The SH 29 Bypass, planned to run south around Liberty Hill from just west of Liberty Hill High School to SH 29 east of downtown, was partially funded. The project, proposed in three phases, would first construct the middle portion that would connect RR 1869 west of downtown to CR 279 south of town. The projected cost is $11 million. The plan also included $2.2 million for ROW acquisition for phases one and three.

“We all know how important that 29 loop is,” Powell said. “At some point in the not-to-distant future that is going to be the epicenter for economic development in or near Liberty Hill. That’s what we were trying to maximize and I think once these projects start getting on the ground Liberty Hill is not only going to be moving around a lot better, but will also give their economic development a leg up. That was important in my recent meetings with city leadership.”
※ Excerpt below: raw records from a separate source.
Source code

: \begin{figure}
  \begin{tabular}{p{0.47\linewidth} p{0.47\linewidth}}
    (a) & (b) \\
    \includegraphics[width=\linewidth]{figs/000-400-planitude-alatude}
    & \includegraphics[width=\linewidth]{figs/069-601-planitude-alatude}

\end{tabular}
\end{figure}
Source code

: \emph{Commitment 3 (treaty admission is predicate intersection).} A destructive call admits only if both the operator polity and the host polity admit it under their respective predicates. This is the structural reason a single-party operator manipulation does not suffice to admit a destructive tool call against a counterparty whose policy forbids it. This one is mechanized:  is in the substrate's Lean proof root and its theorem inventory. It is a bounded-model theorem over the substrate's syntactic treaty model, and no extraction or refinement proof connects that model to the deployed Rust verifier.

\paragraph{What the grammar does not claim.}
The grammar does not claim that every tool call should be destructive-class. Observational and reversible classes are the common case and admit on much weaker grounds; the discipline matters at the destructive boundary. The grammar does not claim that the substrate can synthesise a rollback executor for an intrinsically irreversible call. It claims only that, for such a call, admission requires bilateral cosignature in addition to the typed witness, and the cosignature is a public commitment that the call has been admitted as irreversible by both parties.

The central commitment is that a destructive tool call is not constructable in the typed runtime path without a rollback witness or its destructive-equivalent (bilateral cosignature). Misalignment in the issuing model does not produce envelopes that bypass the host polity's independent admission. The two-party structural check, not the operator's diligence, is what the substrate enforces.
The County also plans to extend CR 214 to US 183 – estimated at $2.3 million – should the bond be approved. The northwest portion of Kauffman Loop, at the intersection of SH 29 and Ronald Reagan, is also on the list, as well as widening Ronald Reagan north from SH 29 to FM 3405. Those two projects are estimated at a combined $26.7 million.

If called, this would be the third bond election for road and park projects called by the County since 2000. The first was for $375 million, the second in 2006 was for $250 million and the 2013 bond was for $315 million. Each has passed with a slightly slimmer majority than the previous bond, but all prevailed with 55 percent of the vote or more.

Committee members believed the total proposed so far for this November’s bond election would likely shrink from the current $573 million.

“I don’t think any of us expect that County Commissioners are going to approve putting a $573 million bond on the ballot,” Powell said. “I think that’s unlikely, so we understand the projects we brought forward are our cut list.”

Committee members asked that Commissioners keep in mind how much local participation cities were willing to invest in proposed projects as they made their final decision.

“I think this is going to continue to be pared down,” said Joe Bob Ellison. “I think the County Commissioners should continue to keep in mind the taxable value that some cities have and whether they are investing in these projects themselves. And if there are precincts that aren’t financially coming to the table in a layman’s view when you know they probably can financially because of their taxable home values that should be a lower level project.”